**Your instructions:**
When you reach the line that contains "types that correspond" in the data below, start reproducing lines exactly, and stop after the line that contains "parameters, these are".

*** Opening of Stored data ***

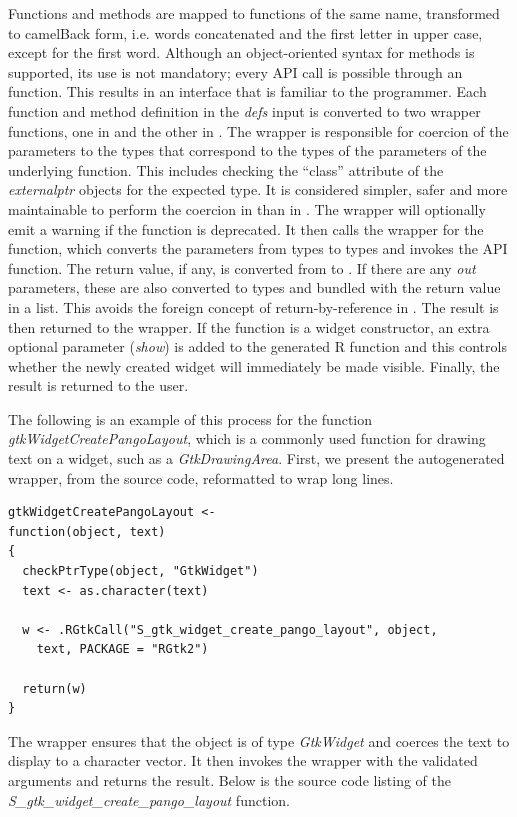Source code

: \documentclass[article]{jss}
\begin{document}
Functions and methods are mapped to  functions of the same
name, transformed to camelBack form, i.e. words concatenated and the
first letter in upper case, except for the first word. Although an
object-oriented syntax for methods is supported, its use is not
mandatory; every API call is possible through an 
function. This results in an interface that is familiar to the
 programmer. Each function and method definition in the
\emph{defs} input is converted to two wrapper functions, one in
 and the other in .  The  wrapper
is responsible for coercion of the parameters to the 
types that correspond to the  types of the parameters of
the underlying  function. This includes checking the
``class'' attribute of the \emph{externalptr} objects for the expected
type.  It is considered simpler, safer and more maintainable to
perform the coercion in  than in . The
 wrapper will optionally emit a warning if the function is
deprecated.  It then calls the  wrapper for the function,
which converts the parameters from  types to 
types and invokes the API function. The return value, if any, is
converted from  to . If there are any
\emph{out} parameters, these are also converted to  types
and bundled with the return value in a list. This avoids the foreign
concept of return-by-reference in . The result is then
returned to the  wrapper. If the function is a widget
constructor, an extra optional parameter (\emph{show}) is added to the
generated R function and this controls whether the newly created
widget will immediately be made visible. Finally, the result is
returned to the user.

The following is an example of this process for the function 
\emph{gtkWidgetCreatePangoLayout}, which is a commonly used function
for
drawing text on a widget, such as a \emph{GtkDrawingArea}. First, we
present
the autogenerated  wrapper, from the  source
code, 
reformatted to wrap long lines.
\begin{verbatim}
gtkWidgetCreatePangoLayout <-
function(object, text)
{
  checkPtrType(object, "GtkWidget")
  text <- as.character(text)

  w <- .RGtkCall("S_gtk_widget_create_pango_layout", object, 
    text, PACKAGE = "RGtk2")

  return(w)
}
\end{verbatim}
The wrapper ensures that the object is of type \emph{GtkWidget} and
coerces
the text to display to a character vector. It then invokes the
wrapper with the validated arguments and returns the result. Below is
the
source code listing of the
\emph{S\_gtk\_widget\_create\_pango\_layout} function.
\end{document}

*** Close of Stored data ***

**Written solution:**
types that correspond to the  types of the parameters of
the underlying  function. This includes checking the
``class'' attribute of the \emph{externalptr} objects for the expected
type.  It is considered simpler, safer and more maintainable to
perform the coercion in  than in . The
 wrapper will optionally emit a warning if the function is
deprecated.  It then calls the  wrapper for the function,
which converts the parameters from  types to 
types and invokes the API function. The return value, if any, is
converted from  to . If there are any
\emph{out} parameters, these are also converted to  types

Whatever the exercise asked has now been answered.